Task goal:
Lines that include the word "development" should be copied from the listing that follows.

Extracted material:

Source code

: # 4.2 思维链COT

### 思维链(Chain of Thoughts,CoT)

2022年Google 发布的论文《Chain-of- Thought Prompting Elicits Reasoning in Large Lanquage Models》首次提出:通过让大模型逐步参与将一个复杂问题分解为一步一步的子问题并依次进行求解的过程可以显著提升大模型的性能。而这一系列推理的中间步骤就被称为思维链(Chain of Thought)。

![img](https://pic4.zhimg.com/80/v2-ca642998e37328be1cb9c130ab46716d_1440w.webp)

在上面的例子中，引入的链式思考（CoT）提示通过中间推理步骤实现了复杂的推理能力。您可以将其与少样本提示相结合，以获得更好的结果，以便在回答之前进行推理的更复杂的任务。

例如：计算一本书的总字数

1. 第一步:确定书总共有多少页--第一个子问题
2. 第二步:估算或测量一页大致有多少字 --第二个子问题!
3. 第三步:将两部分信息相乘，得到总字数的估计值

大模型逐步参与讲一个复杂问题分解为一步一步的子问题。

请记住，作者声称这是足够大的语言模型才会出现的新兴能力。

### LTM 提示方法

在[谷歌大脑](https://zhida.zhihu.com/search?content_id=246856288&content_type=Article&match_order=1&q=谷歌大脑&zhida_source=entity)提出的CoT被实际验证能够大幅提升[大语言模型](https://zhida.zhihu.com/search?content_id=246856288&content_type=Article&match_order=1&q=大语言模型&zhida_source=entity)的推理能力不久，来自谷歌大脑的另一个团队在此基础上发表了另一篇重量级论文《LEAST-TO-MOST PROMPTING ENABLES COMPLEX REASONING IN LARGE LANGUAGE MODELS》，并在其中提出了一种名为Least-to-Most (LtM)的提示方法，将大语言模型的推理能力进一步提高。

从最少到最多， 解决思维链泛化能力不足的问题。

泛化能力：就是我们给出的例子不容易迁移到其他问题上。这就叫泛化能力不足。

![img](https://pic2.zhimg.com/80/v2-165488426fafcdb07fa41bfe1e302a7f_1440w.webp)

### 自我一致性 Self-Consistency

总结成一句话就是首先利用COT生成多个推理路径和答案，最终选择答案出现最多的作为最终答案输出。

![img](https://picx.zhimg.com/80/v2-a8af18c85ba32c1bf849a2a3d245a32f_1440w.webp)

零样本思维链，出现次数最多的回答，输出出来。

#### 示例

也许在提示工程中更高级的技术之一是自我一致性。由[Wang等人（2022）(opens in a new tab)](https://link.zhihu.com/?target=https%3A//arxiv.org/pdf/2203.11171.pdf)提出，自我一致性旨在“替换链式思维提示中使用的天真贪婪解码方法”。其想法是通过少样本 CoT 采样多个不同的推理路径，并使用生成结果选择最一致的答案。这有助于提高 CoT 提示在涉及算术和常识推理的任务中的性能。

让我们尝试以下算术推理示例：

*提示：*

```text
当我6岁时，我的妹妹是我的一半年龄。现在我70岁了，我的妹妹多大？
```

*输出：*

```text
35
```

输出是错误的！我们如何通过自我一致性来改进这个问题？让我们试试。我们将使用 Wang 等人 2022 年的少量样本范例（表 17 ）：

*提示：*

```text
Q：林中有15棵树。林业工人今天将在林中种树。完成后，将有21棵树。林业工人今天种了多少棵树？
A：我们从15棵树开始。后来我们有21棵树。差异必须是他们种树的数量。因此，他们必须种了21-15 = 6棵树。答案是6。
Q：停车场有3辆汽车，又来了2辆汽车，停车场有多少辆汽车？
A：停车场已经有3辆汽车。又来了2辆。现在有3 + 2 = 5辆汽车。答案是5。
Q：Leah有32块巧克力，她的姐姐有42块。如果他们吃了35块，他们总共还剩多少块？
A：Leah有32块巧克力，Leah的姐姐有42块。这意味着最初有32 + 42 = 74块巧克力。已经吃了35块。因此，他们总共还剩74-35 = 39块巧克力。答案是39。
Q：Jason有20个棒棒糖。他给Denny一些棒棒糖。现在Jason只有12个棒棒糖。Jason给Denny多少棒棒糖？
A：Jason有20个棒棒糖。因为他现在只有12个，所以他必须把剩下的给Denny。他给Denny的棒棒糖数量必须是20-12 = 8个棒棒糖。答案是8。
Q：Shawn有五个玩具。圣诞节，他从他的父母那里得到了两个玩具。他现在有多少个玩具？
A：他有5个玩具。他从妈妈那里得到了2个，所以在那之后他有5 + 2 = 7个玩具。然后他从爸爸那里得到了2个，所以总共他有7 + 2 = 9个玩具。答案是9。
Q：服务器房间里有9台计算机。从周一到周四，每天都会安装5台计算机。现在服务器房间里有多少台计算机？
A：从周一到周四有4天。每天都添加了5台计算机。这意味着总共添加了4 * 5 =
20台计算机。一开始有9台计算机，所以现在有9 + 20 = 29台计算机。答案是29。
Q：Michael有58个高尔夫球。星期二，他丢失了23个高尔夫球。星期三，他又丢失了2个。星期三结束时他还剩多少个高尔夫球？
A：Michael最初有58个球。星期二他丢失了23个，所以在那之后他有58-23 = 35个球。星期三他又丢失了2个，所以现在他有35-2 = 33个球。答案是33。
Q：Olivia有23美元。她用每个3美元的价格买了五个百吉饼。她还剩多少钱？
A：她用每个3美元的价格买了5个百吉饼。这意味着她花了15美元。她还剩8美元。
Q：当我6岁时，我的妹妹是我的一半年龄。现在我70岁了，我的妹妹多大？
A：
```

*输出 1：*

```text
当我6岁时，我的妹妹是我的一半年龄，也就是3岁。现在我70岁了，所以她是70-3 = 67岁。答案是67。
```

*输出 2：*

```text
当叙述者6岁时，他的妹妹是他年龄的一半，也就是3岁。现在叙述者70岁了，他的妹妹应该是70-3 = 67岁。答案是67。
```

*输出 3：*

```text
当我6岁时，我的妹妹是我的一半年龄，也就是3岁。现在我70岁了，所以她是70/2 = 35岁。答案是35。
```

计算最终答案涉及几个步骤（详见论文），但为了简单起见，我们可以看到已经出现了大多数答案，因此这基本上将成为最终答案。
==
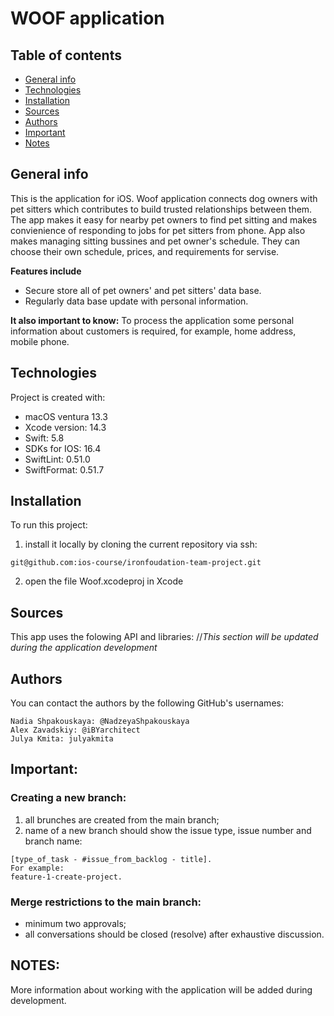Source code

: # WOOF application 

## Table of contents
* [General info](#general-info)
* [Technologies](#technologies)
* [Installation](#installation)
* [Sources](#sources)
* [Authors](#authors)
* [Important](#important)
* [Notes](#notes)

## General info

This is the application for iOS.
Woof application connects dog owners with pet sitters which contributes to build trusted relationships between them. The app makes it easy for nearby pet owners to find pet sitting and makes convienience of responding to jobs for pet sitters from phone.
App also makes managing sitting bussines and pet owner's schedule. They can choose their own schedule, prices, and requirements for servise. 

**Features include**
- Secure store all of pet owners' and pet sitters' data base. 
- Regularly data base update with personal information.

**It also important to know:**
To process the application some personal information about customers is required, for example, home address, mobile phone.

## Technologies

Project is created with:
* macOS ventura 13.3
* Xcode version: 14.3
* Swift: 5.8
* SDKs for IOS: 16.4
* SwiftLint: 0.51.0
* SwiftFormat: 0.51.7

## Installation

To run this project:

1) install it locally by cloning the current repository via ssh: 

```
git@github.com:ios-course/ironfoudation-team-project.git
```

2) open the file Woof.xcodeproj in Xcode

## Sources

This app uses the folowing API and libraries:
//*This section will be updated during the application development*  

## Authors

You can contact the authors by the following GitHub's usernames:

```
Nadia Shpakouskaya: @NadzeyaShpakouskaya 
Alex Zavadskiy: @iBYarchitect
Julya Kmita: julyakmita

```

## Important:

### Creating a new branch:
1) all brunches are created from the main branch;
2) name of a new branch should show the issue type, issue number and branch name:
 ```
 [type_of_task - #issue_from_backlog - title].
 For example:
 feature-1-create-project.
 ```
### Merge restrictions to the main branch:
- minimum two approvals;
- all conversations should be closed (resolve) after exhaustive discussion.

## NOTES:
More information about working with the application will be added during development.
==
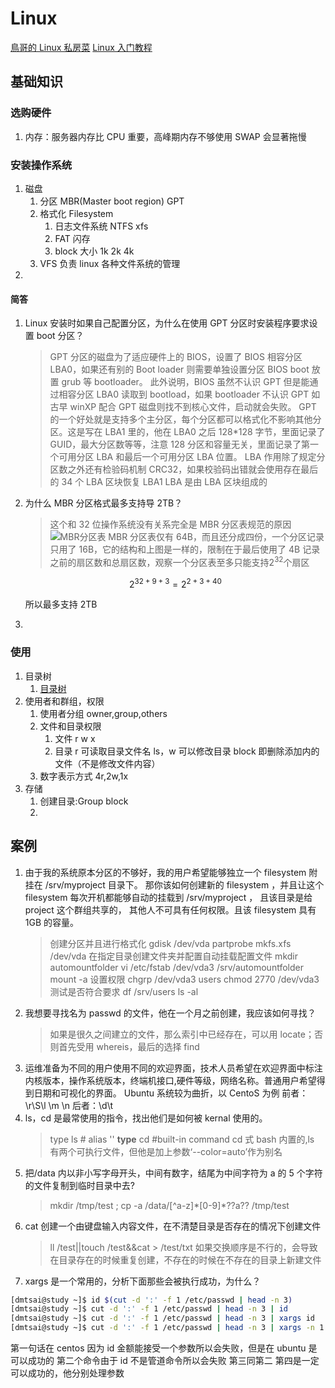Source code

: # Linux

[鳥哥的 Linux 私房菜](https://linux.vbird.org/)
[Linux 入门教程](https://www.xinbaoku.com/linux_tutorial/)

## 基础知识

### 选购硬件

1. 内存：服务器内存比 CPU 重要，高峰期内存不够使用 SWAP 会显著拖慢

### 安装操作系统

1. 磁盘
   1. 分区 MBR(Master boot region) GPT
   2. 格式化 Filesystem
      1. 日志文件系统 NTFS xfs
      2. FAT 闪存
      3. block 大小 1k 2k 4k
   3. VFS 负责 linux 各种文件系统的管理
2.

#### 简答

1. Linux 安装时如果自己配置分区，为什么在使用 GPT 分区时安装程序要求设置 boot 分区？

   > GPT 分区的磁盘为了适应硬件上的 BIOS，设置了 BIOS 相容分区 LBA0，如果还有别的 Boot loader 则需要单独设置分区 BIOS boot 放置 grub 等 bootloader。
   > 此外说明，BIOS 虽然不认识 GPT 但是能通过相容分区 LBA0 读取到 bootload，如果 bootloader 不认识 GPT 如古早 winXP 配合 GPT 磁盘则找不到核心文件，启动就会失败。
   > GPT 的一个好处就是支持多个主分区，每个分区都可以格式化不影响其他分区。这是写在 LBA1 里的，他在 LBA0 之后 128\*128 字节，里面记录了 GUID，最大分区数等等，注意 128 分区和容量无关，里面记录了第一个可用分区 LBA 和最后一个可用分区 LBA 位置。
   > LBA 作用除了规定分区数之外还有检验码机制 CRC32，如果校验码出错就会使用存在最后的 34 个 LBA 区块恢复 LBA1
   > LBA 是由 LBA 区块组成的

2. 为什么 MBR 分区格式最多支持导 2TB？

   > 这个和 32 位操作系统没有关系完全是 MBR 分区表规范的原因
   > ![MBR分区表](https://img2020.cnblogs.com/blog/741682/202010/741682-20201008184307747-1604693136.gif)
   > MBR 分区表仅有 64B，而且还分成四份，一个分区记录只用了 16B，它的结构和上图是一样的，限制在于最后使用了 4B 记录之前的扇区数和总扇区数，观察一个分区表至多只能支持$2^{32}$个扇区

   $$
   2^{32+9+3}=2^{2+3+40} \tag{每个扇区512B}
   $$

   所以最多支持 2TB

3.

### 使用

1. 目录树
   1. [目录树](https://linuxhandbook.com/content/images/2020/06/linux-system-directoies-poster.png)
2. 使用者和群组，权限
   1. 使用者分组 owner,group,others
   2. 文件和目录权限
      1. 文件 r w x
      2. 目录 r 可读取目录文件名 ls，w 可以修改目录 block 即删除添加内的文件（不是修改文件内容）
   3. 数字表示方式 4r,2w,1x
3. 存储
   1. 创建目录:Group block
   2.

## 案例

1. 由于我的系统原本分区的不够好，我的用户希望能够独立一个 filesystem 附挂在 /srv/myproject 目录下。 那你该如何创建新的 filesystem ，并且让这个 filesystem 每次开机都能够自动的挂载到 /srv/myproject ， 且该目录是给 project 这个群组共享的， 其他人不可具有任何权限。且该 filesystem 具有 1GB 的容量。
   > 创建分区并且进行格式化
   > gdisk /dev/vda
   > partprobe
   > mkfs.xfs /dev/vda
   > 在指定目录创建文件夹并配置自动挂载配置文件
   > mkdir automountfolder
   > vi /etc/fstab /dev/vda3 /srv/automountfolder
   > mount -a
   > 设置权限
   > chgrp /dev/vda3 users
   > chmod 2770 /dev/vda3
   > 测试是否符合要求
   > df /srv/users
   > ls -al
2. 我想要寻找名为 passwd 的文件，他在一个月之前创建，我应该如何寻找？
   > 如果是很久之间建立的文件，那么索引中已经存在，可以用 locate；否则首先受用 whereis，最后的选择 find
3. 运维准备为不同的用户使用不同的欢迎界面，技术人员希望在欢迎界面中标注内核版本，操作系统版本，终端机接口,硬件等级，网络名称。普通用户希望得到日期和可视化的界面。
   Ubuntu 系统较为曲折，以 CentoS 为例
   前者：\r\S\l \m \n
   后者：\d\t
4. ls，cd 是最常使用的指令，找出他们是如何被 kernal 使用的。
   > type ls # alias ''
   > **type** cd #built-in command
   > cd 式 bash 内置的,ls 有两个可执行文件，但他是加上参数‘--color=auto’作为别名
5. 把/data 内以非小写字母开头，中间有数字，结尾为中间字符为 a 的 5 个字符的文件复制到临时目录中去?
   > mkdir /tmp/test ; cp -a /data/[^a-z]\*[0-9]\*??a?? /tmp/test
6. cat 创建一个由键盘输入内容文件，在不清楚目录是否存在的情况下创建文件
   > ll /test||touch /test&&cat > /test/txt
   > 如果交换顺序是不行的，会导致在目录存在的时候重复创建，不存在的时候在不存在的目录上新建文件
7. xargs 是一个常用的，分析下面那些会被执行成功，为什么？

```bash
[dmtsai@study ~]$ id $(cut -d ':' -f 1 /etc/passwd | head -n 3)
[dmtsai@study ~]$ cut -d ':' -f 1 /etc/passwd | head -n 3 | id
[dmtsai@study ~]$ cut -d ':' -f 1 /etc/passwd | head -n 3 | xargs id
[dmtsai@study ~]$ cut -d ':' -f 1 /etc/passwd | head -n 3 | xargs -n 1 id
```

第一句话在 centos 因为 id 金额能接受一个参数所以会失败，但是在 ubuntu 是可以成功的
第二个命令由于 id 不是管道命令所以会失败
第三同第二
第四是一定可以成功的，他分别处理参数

Answer section:
//*This section will be updated during the application development*  
More information about working with the application will be added during development.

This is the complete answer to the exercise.